* Exercise instructions: Copy each line of the material below that includes the string "user".

* Input data:
--*--

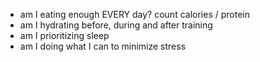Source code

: - am I eating enough EVERY day? count calories / protein
- am I hydrating before, during and after training
- am I prioritizing sleep
- am I doing what I can to minimize stress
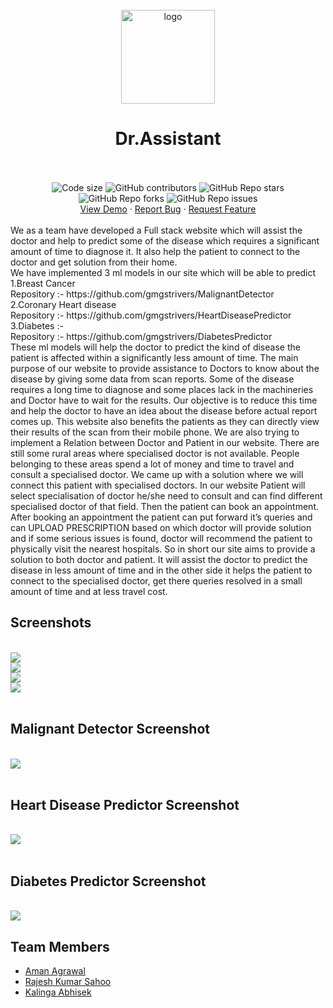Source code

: <br />
<div align="center">
<img src="https://img.freepik.com/premium-vector/medical-team-doctor-nurse-assistant-cartoon-character-vector_18981-791.jpg?w=2000" alt="logo" width="150" height="150">
 <br>
</div>
<h1 align="center"><b>Dr.Assistant</b></h1>
<div align="center">
<br />
<br>
<img src="https://img.shields.io/github/languages/code-size/gmgstrivers/Dr.Assistant?style=flat-square" alt="Code size" />
<img alt="GitHub contributors" src="https://img.shields.io/github/contributors/gmgstrivers/Dr.Assistant?style=flat-square">
<img alt="GitHub Repo stars" src="https://img.shields.io/github/stars/gmgstrivers/Dr.Assistant?style=flat-square">
<img alt="GitHub Repo forks" src="https://img.shields.io/github/forks/gmgstrivers/Dr.Assistant?style=flat-square">
<img alt="GitHub Repo issues" src="https://img.shields.io/github/issues/gmgstrivers/Dr.Assistant?style=flat-square">
<br />
 <a href="http://www.gmgstrivers.co/">View Demo</a>
·
<a href="https://github.com/gmgstrivers/Dr.Assistant/issues">Report Bug</a>
·
<a href="https://github.com/gmgstrivers/Dr.Assistant/issues">Request Feature</a>
</div>
<br />
We as a team have developed a Full stack website which will assist the doctor and help to predict some 
of the disease which requires a significant amount of time to diagnose it. It also help the patient to connect to the doctor and get solution from their home.
<br>
We have implemented 3 ml models in our site which will be able to predict 
<br>
1.Breast Cancer
<br>
  Repository :- https://github.com/gmgstrivers/MalignantDetector
  <br>
2.Coronary Heart disease 
<br>
  Repository :- https://github.com/gmgstrivers/HeartDiseasePredictor
  <br>
3.Diabetes :- 
<br>
  Repository :- https://github.com/gmgstrivers/DiabetesPredictor
  <br>
These ml models will help the doctor to predict the kind of disease the patient is affected within a significantly less amount of time. The main purpose of our website to provide assistance to Doctors to know about the disease by giving some data from scan reports.
Some of the disease requires a long time to diagnose and some places lack in the machineries and Doctor have to wait for the results. Our objective is to reduce this time and help the doctor to have an idea about the disease before actual report comes up.
This website also benefits the patients as they can directly view their results of the scan from their mobile phone. We are also trying to implement a Relation between Doctor and Patient in our website.
There are still some rural areas where specialised doctor is not available. People belonging to these areas spend a lot of money and time to travel and consult a specialised doctor. We came up with a solution where we will connect this patient with specialised doctors.
In our website Patient will select specialisation of doctor he/she need to consult and can find different specialised doctor of that field. Then the patient can book an appointment. After booking an appointment the patient can put forward it’s queries and can UPLOAD PRESCRIPTION based on which doctor will provide solution and if some serious issues is found, doctor will recommend the patient to physically visit the nearest hospitals.
So in short our site aims to provide a solution to both doctor and patient. 
It will assist the doctor to predict the disease in less amount of time and in the other
side it helps the patient to connect to the specialised doctor, get there queries resolved in a small amount of time and at less travel cost.

<div>
<h2> Screenshots </h2>
<br>
<img src="https://user-images.githubusercontent.com/65694523/232080261-d41e9ddd-0c5f-4c25-9226-379f1dd49b31.png">
<br>
<img src="https://user-images.githubusercontent.com/65694523/232080351-14b2b67b-8468-463d-9786-33c08dff3fd6.png">
<br>
<img src="https://user-images.githubusercontent.com/65694523/232080654-f59a0a50-96ea-484a-94e8-da2f637dbc64.png">
<br>
<img src="https://user-images.githubusercontent.com/65694523/232080956-8f03147f-e942-4ed1-801b-8a14c5a58324.png">
<br>
 <br>
 <h2>Malignant Detector Screenshot</h2>
<br>
<img src="https://user-images.githubusercontent.com/65694523/232081298-f85aa4c6-0c43-4689-928c-f270e4b2db5e.png">
<br>
 <br>
 <h2>Heart Disease Predictor Screenshot</h2>
<br>
<img src="https://user-images.githubusercontent.com/65694523/232081613-32c3520d-fc56-4030-a5db-8dfd9cd302c0.png">
<br>
 <br>
 <h2>Diabetes Predictor Screenshot</h2>
<br>
<img src="https://user-images.githubusercontent.com/65694523/232081823-1a13a9bc-e2e4-4f4e-a489-c2259e1798e2.png">
<div>




<h2> Team Members</h2>
<ul>
<li><a href="https://www.linkedin.com/in/amanagrawal20156/">Aman Agrawal</li>
<li><a href="https://www.linkedin.com/in/rajesh-kumar-sahoo-9b3095189/">Rajesh Kumar Sahoo</li>
<li><a href="https://www.linkedin.com/in/kalingaabhisek/">Kalinga Abhisek</li>
</ul>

--*--

* Completed exercise:
<img src="https://user-images.githubusercontent.com/65694523/232080261-d41e9ddd-0c5f-4c25-9226-379f1dd49b31.png">
<img src="https://user-images.githubusercontent.com/65694523/232080351-14b2b67b-8468-463d-9786-33c08dff3fd6.png">
<img src="https://user-images.githubusercontent.com/65694523/232080654-f59a0a50-96ea-484a-94e8-da2f637dbc64.png">
<img src="https://user-images.githubusercontent.com/65694523/232080956-8f03147f-e942-4ed1-801b-8a14c5a58324.png">
<img src="https://user-images.githubusercontent.com/65694523/232081298-f85aa4c6-0c43-4689-928c-f270e4b2db5e.png">
<img src="https://user-images.githubusercontent.com/65694523/232081613-32c3520d-fc56-4030-a5db-8dfd9cd302c0.png">
<img src="https://user-images.githubusercontent.com/65694523/232081823-1a13a9bc-e2e4-4f4e-a489-c2259e1798e2.png">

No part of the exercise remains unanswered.